Lo Stato ha ordinato ai contadini di vendere i loro raccolti agli enti pubblici per rifornire gli stock nazionali, ma molti si rifiutano a causa dei prezzi troppo bassi. «Quest’anno i miei figli rischiano di essere rifiutati dalla scuola, perché non ho potuto pagare le loro tasse. Dovrò sperare di trovare qualche altro lavoro per guadagnarmi qualcosa», sottolinea Ncube. Situazioni che rischiano di avere conseguenze anche sulla tenuta interna di molti Stati africani: lo si è già visto in Ghana a fine giugno, con decine di arresti seguiti alle manifestazioni contro il caro-vita (+27% a maggio) in uno dei Paesi normalmente più stabili del continente. In Kenya gli aumenti sono già al centro della campagna elettorale per le presidenziali di agosto.

«È per colpa della carestia e della fame che non ho più un marito né dei figli. Sogno il momento in cui avrò anche solo un pasto certo al giorno», sussurra Nawoi, nel villaggio di Nasuroi, dove la Fondazione Cesvi è attiva con progetti di sviluppo agricolo a favore della popolazione locale. Nell’intero Corno d’Africa in 20 milioni sono a rischio fame: un quinto proprio in Kenya, compreso un milione di bambini. «Dallo scorso anno, abbiamo avuto pochissime piogge. Gli uomini e il bestiame non sono ancora tornati, non c’è niente per noi in questo momento» racconta Josephine Muli, madre di nove bambini, accolta al centro nutrizionale di Ngaremara, gestito da Cesvi, dove il suo ultimo figlio, gravemente malnutrito, riceve le cure dei medici. Dalla siccità alle conseguenze della guerra in Ucraina, con l’interruzione delle importazioni di grano, mais (utile per l’alimentazione animale), oli alimentari, carburante. Soffre l’intera regione e anche oltre. In Centrafrica, denunciano i vescovi locali, «la carenza di carburante, che il Paese già sopporta con grande difficoltà, provoca un vertiginoso aumento dei prezzi dei generi alimentari e dei beni di prima necessità le cui scorte diminuiscono».

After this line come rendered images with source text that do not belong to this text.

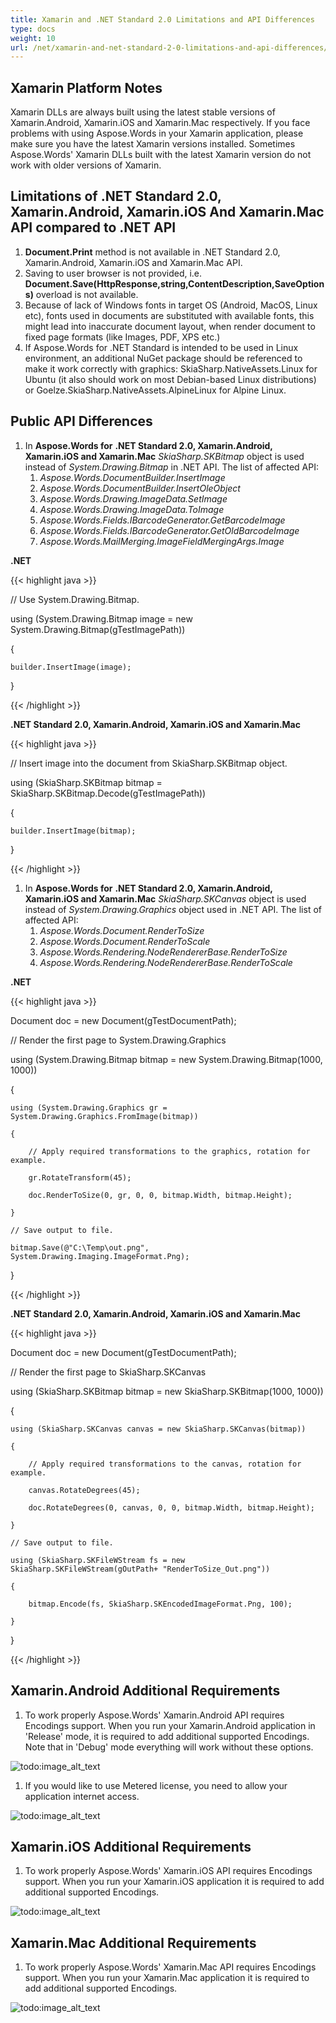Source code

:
 ```yaml
---
title: Xamarin and .NET Standard 2.0 Limitations and API Differences
type: docs
weight: 10
url: /net/xamarin-and-net-standard-2-0-limitations-and-api-differences/
---
```


## **Xamarin Platform Notes**
Xamarin DLLs are always built using the latest stable versions of Xamarin.Android, Xamarin.iOS and Xamarin.Mac respectively. If you face problems with using Aspose.Words in your Xamarin application, please make sure you have the latest Xamarin versions installed. Sometimes Aspose.Words' Xamarin DLLs built with the latest Xamarin version do not work with older versions of Xamarin.
## **Limitations of .NET Standard 2.0, Xamarin.Android, Xamarin.iOS And Xamarin.Mac API compared to .NET API**
1. **Document.Print** method is not available in .NET Standard 2.0, Xamarin.Android, Xamarin.iOS and Xamarin.Mac API.
1. Saving to user browser is not provided, i.e. **Document.Save(HttpResponse,string,ContentDescription,SaveOptions)** overload is not available.
1. Because of lack of Windows fonts in target OS (Android, MacOS, Linux etc), fonts used in documents are substituted with available fonts, this might lead into inaccurate document layout, when render document to fixed page formats (like Images, PDF, XPS etc.)
1. If Aspose.Words for .NET Standard is intended to be used in Linux environment, an additional NuGet package should be referenced to make it work correctly with graphics: SkiaSharp.NativeAssets.Linux for Ubuntu (it also should work on most Debian-based Linux distributions) or Goelze.SkiaSharp.NativeAssets.AlpineLinux for Alpine Linux.
## **Public API Differences**
1. In **Aspose.Words for** **.NET Standard 2.0, Xamarin.Android, Xamarin.iOS and Xamarin.Mac** *SkiaSharp.SKBitmap* object is used instead of *System.Drawing.Bitmap* in .NET API. The list of affected API:
   1. *Aspose.Words.DocumentBuilder.InsertImage*
   1. *Aspose.Words.DocumentBuilder.InsertOleObject*
   1. *Aspose.Words.Drawing.ImageData.SetImage*
   1. *Aspose.Words.Drawing.ImageData.ToImage*
   1. *Aspose.Words.Fields.IBarcodeGenerator.GetBarcodeImage*
   1. *Aspose.Words.Fields.IBarcodeGenerator.GetOldBarcodeImage*
   1. *Aspose.Words.MailMerging.ImageFieldMergingArgs.Image*

**.NET**

{{< highlight java >}}

 // Use System.Drawing.Bitmap.

using (System.Drawing.Bitmap image = new System.Drawing.Bitmap(gTestImagePath))

{

    builder.InsertImage(image);

}

{{< /highlight >}}

**.NET Standard 2.0, Xamarin.Android, Xamarin.iOS and Xamarin.Mac**

{{< highlight java >}}

 // Insert image into the document from SkiaSharp.SKBitmap object.

using (SkiaSharp.SKBitmap bitmap = SkiaSharp.SKBitmap.Decode(gTestImagePath))

{

    builder.InsertImage(bitmap);

}

{{< /highlight >}}

1. In **Aspose.Words for** **.NET Standard 2.0, Xamarin.Android, Xamarin.iOS and Xamarin.Mac** *SkiaSharp.SKCanvas* object is used instead of *System.Drawing.Graphics* object used in .NET API. The list of affected API:
   1. *Aspose.Words.Document.RenderToSize*
   1. *Aspose.Words.Document.RenderToScale*
   1. *Aspose.Words.Rendering.NodeRendererBase.RenderToSize*
   1. *Aspose.Words.Rendering.NodeRendererBase.RenderToScale*

**.NET**

{{< highlight java >}}

 Document doc = new Document(gTestDocumentPath);

// Render the first page to System.Drawing.Graphics

using (System.Drawing.Bitmap bitmap = new System.Drawing.Bitmap(1000, 1000))

{

    using (System.Drawing.Graphics gr = System.Drawing.Graphics.FromImage(bitmap))

    {

        // Apply required transformations to the graphics, rotation for example.

        gr.RotateTransform(45);

        doc.RenderToSize(0, gr, 0, 0, bitmap.Width, bitmap.Height);

    }

    // Save output to file.

    bitmap.Save(@"C:\Temp\out.png", System.Drawing.Imaging.ImageFormat.Png);

}

{{< /highlight >}}

**.NET Standard 2.0, Xamarin.Android, Xamarin.iOS and Xamarin.Mac**

{{< highlight java >}}

 Document doc = new Document(gTestDocumentPath);

// Render the first page to SkiaSharp.SKCanvas

using (SkiaSharp.SKBitmap bitmap = new SkiaSharp.SKBitmap(1000, 1000))

{

    using (SkiaSharp.SKCanvas canvas = new SkiaSharp.SKCanvas(bitmap))

    {

        // Apply required transformations to the canvas, rotation for example.

        canvas.RotateDegrees(45);

        doc.RotateDegrees(0, canvas, 0, 0, bitmap.Width, bitmap.Height);

    }

    // Save output to file.

    using (SkiaSharp.SKFileWStream fs = new SkiaSharp.SKFileWStream(gOutPath+ "RenderToSize_Out.png"))

    {

        bitmap.Encode(fs, SkiaSharp.SKEncodedImageFormat.Png, 100);

    }

}

{{< /highlight >}}
## **Xamarin.Android Additional Requirements**
1. To work properly Aspose.Words' Xamarin.Android API requires Encodings support. When you run your Xamarin.Android application in 'Release' mode, it is required to add additional supported Encodings. Note that in 'Debug' mode everything will work without these options.

![todo:image_alt_text](xamarin-and-net-standard-2-0-limitations-and-api-differences_1)



1. If you would like to use Metered license, you need to allow your application internet access.

![todo:image_alt_text](xamarin-and-net-standard-2-0-limitations-and-api-differences_2)
## **Xamarin.iOS Additional Requirements**
1. To work properly Aspose.Words' Xamarin.iOS API requires Encodings support. When you run your Xamarin.iOS application it is required to add additional supported Encodings.

![todo:image_alt_text](xamarin-and-net-standard-2-0-limitations-and-api-differences_3)


## **Xamarin.Mac Additional Requirements**
1. To work properly Aspose.Words' Xamarin.Mac API requires Encodings support. When you run your Xamarin.Mac application it is required to add additional supported Encodings.

![todo:image_alt_text](xamarin-and-net-standard-2-0-limitations-and-api-differences_4)


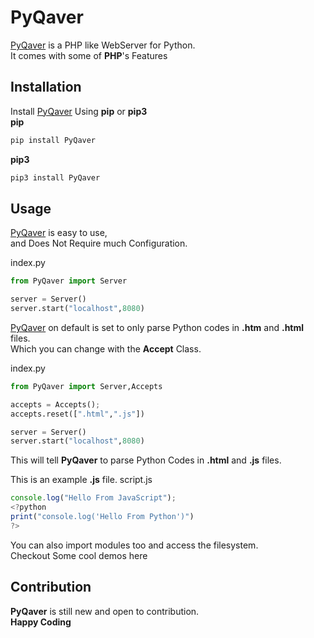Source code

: # PyQaver
[PyQaver](https://pypi.org/project/PyQaver) is a PHP like WebServer for Python.  
It comes with some of **PHP**'s Features

## Installation
Install [PyQaver](https://pypi.org/project/PyQaver) Using **pip** or **pip3**  
**pip**
```bash
pip install PyQaver
```
**pip3**
```bash
pip3 install PyQaver
```
## Usage
[PyQaver](https://pypi.org/project/PyQaver) is easy to use,  
and Does Not Require much Configuration.

index.py
```python
from PyQaver import Server

server = Server()
server.start("localhost",8080)
```
[PyQaver](https://pypi.org/project/PyQaver) on default is set to only parse Python codes in __.htm__ and __.html__ files.  
Which you can change with the **Accept** Class.

index.py
```python
from PyQaver import Server,Accepts

accepts = Accepts();
accepts.reset([".html",".js"])

server = Server()
server.start("localhost",8080)
```
This will tell **PyQaver** to parse Python Codes in __.html__ and __.js__ files.

This is an example __.js__ file.
script.js
```javascript
console.log("Hello From JavaScript");
<?python
print("console.log('Hello From Python')")
?>
```
You can also import modules too and access the filesystem.  
Checkout Some cool demos here

## Contribution
**PyQaver** is still new and open to contribution.  
**Happy Coding**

E ancora: «La vita sociale oggi funziona al ritmo della capacità di approvvigionamento, con le lunghe code di veicoli talvolta accompagnata da deplorevoli scene di violenza. Nei nostri ospedali è da temere un aumento dei decessi e la mancanza di pronto soccorso e assistenza ai malati ». Secondo l’Onu, 2,2 milioni di persone (su 5,5 milioni di abitanti) soffrono di insicurezza alimentare acuta e la loro situazione peggiorerà nei prossimi mesi. Le previsioni di crescita sono del 30% per il prezzo del riso, del 67% per la farina di grano e del 70% per l’olio vegetale. L’impressione, a dirla tutta, è che quello a cui abbiamo assistito finora sia solo l’inizio di una drammatica crisi a lunghissimo termine.